━━ Dataset ━━
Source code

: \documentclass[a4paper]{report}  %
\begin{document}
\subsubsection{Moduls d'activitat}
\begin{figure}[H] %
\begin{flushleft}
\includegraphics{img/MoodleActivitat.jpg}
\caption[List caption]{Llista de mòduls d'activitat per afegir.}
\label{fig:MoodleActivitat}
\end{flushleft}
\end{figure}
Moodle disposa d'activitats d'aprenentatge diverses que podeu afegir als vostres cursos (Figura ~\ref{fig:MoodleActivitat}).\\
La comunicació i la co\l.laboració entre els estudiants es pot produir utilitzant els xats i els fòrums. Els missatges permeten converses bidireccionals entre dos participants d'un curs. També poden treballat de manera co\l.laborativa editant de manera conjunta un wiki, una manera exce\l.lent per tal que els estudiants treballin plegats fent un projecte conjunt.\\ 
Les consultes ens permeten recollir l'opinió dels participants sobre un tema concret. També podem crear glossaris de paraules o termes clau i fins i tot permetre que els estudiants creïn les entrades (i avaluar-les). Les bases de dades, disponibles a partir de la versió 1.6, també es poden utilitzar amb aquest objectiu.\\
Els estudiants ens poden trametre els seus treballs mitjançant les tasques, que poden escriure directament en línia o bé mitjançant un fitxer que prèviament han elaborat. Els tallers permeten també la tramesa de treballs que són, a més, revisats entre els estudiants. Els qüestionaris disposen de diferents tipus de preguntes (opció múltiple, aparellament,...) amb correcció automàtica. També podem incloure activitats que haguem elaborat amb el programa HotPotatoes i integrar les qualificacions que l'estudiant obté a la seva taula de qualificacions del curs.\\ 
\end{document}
━━━
#### [Try it]
Repeat each record exactly, leaving nothing out.

#### [Exercise solution]
Source code

: \documentclass[a4paper]{report}  %
\begin{document}
\subsubsection{Moduls d'activitat}
\begin{figure}[H] %
\begin{flushleft}
\includegraphics{img/MoodleActivitat.jpg}
\caption[List caption]{Llista de mòduls d'activitat per afegir.}
\label{fig:MoodleActivitat}
\end{flushleft}
\end{figure}
Moodle disposa d'activitats d'aprenentatge diverses que podeu afegir als vostres cursos (Figura ~\ref{fig:MoodleActivitat}).\\
La comunicació i la co\l.laboració entre els estudiants es pot produir utilitzant els xats i els fòrums. Els missatges permeten converses bidireccionals entre dos participants d'un curs. També poden treballat de manera co\l.laborativa editant de manera conjunta un wiki, una manera exce\l.lent per tal que els estudiants treballin plegats fent un projecte conjunt.\\ 
Les consultes ens permeten recollir l'opinió dels participants sobre un tema concret. També podem crear glossaris de paraules o termes clau i fins i tot permetre que els estudiants creïn les entrades (i avaluar-les). Les bases de dades, disponibles a partir de la versió 1.6, també es poden utilitzar amb aquest objectiu.\\
Els estudiants ens poden trametre els seus treballs mitjançant les tasques, que poden escriure directament en línia o bé mitjançant un fitxer que prèviament han elaborat. Els tallers permeten també la tramesa de treballs que són, a més, revisats entre els estudiants. Els qüestionaris disposen de diferents tipus de preguntes (opció múltiple, aparellament,...) amb correcció automàtica. També podem incloure activitats que haguem elaborat amb el programa HotPotatoes i integrar les qualificacions que l'estudiant obté a la seva taula de qualificacions del curs.\\ 
\end{document}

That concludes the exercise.